He could see the national colors they were flying, too, which was the new flag adopted by the United States of Europe after it was formed-by which time Eddie himself was a Danish prisoner of war-not the flag he'd been familiar with. That had been the flag of the New United States, which was an adaptation of the up-time flag of the USA. A different pattern for the stars, but the same familiar red and white stripes. Since the Confederated Principalities of Europe had been a loose confederation rather than having the federal structure of the USE, the CPE's Navy had actually been the NUS Navy. Just on loan, so to speak. The CPE had never had a flag of its own.

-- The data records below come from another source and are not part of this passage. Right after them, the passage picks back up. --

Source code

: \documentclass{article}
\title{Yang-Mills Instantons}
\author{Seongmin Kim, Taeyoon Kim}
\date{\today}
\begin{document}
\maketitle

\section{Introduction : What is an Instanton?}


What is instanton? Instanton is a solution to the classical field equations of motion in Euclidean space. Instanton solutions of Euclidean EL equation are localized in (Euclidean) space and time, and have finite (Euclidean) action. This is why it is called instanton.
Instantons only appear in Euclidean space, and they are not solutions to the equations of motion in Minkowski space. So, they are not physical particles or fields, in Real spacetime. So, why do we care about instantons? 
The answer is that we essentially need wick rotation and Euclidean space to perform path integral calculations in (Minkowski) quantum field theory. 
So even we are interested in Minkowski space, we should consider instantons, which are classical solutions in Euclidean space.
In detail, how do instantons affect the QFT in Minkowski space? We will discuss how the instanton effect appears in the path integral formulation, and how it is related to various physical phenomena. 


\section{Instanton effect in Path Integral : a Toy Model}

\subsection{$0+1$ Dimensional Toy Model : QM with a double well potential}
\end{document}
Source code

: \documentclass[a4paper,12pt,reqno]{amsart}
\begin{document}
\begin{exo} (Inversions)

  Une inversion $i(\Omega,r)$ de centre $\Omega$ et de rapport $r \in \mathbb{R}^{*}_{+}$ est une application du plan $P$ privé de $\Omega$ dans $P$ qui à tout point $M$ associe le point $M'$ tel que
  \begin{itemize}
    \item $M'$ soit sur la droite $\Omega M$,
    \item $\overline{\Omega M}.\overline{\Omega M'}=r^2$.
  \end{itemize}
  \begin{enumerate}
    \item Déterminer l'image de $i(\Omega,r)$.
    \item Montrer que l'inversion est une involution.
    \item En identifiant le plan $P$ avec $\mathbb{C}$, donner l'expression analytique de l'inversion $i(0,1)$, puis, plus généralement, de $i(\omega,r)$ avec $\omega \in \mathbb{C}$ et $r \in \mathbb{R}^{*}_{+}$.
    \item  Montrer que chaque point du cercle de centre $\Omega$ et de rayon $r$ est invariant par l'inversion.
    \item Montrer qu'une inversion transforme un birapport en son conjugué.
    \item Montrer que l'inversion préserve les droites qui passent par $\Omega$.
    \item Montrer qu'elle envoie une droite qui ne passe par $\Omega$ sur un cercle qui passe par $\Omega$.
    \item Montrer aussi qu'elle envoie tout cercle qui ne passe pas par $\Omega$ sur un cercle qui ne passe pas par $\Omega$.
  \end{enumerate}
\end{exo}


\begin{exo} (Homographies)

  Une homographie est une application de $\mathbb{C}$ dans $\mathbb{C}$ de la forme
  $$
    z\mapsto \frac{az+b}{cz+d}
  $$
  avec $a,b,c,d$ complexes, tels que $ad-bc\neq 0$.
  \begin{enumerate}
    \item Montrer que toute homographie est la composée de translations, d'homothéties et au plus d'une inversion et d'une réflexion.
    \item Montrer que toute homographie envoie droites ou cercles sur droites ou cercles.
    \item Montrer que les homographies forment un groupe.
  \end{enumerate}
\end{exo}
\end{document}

Eddie had never seen the USE flag up close, and Ulrik's depiction of its design had been rather vague. From this distance, it looked remarkably like a Confederate battle flag from the American Civil War. At least, it clearly had the same stars and bars design, even if Eddie couldn't really make out the stars that well. But the color scheme was quite different. The USE's colors were the traditional German red, black and gold, not the red, white and blue of American custom-whether Union or Confederate. And the black crossed bars on this new flag were considerably thinner than the blue crossed bars of the Confederate flag. The end result was that, from a distance, the USE flag mostly just looked like a big red flag.

Swell, thought Eddie. Might as well just call it a bloody flag and be done with it, far as I'm concerned. Within less than a minute, he was about to get a personal introduction to the phenomenon known as "friendly fire." Most likely, a very brief introduction. Even if none of the shells struck his chamber directly, he knew that it wouldn't take that many rounds from those huge guns to bring down the whole Blue Tower in a heap of rubble. With Eddie Cantrell's poor squished skinny little carcass somewhere in the middle of it, oozing blood and-best not dwell on that-at least maybe they'd be able to identity the remains from the scraps of red hair still sticking to this or that shredded piece of-

Oh, yuck.

But, since Eddie couldn't see anywhere he could hide that would make any difference, he decided to stay at the window. What the hell. Might as well enjoy a good show, short and unfortunately truncated as it would be, on his way out.

He heard something behind him and turned. To his surprise, the door was being unlocked. A small hope flared up. Could the guards have decided to take him out?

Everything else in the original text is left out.